Exercise: For the records that follow, work out how many lines include "linux" and give only that count.

((

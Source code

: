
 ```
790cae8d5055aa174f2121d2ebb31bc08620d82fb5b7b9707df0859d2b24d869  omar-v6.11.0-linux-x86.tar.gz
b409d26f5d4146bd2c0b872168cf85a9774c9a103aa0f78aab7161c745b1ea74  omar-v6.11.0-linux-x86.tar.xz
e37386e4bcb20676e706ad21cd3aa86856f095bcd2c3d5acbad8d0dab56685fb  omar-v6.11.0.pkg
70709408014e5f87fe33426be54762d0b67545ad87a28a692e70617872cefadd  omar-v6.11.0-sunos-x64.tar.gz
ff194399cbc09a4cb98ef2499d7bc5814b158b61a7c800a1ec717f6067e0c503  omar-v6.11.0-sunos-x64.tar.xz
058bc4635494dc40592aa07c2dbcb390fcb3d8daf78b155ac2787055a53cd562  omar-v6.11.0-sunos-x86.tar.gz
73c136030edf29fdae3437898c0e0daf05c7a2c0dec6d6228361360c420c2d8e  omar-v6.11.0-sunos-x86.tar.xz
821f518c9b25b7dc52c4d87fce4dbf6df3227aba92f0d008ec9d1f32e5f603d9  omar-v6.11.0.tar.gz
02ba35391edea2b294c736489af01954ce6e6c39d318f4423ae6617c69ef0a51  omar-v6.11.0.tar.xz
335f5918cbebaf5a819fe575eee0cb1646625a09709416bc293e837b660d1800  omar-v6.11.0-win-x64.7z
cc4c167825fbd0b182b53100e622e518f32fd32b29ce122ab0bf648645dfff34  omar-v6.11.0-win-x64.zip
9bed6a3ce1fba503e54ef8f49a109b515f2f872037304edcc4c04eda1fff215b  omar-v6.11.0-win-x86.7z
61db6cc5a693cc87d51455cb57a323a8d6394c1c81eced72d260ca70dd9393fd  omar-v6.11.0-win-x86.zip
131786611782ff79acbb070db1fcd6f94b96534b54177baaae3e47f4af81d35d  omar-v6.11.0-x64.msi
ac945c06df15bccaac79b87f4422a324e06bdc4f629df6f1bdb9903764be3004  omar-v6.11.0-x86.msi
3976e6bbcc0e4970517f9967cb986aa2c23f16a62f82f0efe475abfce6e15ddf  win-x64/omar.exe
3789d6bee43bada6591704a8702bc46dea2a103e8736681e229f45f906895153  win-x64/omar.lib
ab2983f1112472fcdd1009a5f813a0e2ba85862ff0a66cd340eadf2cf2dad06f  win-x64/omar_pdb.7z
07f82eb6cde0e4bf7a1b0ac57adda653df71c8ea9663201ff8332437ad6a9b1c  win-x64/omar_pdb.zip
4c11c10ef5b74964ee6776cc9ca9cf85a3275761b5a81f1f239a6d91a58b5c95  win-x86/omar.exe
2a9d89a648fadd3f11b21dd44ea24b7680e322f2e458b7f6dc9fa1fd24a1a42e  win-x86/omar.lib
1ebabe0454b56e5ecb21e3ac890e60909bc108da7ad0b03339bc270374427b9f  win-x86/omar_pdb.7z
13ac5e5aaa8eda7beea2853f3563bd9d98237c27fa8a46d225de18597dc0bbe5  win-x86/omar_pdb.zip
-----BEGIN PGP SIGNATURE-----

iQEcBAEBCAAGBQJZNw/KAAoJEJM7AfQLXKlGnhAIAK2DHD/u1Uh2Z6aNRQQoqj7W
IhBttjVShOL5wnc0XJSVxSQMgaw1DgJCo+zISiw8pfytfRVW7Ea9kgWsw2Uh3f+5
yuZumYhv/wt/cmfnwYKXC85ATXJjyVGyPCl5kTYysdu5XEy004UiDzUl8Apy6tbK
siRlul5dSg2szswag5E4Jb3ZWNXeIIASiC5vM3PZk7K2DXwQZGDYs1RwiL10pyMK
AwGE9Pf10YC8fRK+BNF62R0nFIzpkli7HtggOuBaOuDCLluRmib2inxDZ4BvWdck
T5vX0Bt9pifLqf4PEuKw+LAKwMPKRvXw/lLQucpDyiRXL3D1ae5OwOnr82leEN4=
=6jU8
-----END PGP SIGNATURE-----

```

))

Response: 2